Tuur´s criticism is similar to what I have seen over the last year: broken promises, postponed implementations, lots of visions and dreams, and a blockchain full of bugs, slow, expensive transaction. With blockchains of the third generation like EOS, 0BSnetwork,Stellar, Cardano, IOTA the blockchain 2.0 Ethereum has to work hard to fulfil its promises.

Source: Tweet of Tuur Demester

CryptoNews.de Interview with CryptoRobby: Bitcoin Lightning Network is crap!

 

Bildschirmfoto 2018-11-10 um 13.29.29.png

This article is machine translated, Original Interview with Georg Steiner, CryptoNews.de – original in German language

 

Thank you  for your time Robby Schwertner aka CryptoRobbyThe crash of the cryptocurrencies at the end of 2017 has shocked many crypto fans first.

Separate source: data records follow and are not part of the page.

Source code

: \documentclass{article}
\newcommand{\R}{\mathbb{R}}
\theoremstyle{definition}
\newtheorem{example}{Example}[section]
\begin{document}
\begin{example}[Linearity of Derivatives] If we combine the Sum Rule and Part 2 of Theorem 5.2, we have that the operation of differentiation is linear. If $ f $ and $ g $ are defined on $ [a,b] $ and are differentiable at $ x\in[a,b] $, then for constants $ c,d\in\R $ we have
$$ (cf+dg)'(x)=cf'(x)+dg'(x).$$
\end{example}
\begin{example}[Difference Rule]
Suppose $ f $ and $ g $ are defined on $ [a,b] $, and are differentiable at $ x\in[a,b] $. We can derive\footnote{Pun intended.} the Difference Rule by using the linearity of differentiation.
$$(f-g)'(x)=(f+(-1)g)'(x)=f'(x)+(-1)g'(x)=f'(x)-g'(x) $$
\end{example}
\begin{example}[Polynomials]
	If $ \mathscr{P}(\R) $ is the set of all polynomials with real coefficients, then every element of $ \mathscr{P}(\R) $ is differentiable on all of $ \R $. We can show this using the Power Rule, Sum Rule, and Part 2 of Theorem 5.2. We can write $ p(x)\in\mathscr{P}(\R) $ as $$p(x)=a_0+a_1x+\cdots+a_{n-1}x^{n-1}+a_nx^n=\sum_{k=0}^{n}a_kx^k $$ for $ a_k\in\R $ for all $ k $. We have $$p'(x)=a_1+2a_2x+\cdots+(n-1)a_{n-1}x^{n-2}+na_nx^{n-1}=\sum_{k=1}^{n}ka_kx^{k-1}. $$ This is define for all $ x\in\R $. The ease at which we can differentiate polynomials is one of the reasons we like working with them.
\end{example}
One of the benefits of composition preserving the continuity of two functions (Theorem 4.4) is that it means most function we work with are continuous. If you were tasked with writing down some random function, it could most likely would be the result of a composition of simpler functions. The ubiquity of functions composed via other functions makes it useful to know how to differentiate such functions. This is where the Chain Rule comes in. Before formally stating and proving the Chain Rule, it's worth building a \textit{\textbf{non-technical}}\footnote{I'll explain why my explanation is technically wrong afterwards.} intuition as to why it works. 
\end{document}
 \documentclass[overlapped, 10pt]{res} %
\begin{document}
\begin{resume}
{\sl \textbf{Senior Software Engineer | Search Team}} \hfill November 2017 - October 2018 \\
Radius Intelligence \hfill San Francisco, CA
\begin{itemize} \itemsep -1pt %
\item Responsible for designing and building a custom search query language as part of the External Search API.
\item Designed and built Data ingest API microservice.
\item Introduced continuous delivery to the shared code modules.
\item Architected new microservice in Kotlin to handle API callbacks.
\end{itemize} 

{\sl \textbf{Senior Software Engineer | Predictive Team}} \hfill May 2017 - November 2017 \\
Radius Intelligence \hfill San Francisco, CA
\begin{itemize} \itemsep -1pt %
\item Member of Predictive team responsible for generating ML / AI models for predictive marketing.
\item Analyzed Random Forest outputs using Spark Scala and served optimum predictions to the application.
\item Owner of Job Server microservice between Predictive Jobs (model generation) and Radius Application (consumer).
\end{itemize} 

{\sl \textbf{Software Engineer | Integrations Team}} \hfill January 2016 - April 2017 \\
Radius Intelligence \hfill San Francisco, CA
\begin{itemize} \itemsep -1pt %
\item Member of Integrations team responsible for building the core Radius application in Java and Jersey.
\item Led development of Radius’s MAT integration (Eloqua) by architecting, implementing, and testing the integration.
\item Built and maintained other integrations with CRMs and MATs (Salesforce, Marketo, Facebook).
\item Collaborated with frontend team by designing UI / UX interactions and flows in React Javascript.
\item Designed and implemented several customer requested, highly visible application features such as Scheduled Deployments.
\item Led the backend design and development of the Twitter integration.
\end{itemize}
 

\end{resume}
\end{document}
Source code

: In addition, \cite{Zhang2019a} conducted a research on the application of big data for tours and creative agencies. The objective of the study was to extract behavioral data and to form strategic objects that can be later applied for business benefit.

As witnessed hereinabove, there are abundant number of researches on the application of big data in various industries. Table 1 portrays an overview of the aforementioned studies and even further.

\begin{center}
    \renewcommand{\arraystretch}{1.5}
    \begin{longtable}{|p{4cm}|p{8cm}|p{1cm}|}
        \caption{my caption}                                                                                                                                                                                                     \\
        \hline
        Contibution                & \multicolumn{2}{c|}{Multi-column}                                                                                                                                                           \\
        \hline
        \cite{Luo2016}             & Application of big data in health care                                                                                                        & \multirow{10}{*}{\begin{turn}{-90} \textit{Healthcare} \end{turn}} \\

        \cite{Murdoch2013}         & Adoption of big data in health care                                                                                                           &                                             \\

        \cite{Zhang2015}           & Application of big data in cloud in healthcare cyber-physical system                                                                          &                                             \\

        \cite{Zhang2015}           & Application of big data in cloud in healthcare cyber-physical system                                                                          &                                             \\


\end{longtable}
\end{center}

Was that a cleansing storm or the hard landing on the ground of reality?

The price increase in autumn and winter 2017 was dramatic, it went vertically upwards. Therefore, it was clear to experienced traders that this would not end well. And so it came in January and February 2018 to the big crash. Many weak blockchain projects and scams have been swept away by the market. Suddenly Bitcoin and cryptocurrency were not so cool anymore, crypto trading was not that easy anymore.

I think it was very beneficial that it came to a market adjustment, it sifted chaff from the wheat. People working on long-term projects now have a chance to program their blockchains and develop their decentralised applications with much less hustle and bustle.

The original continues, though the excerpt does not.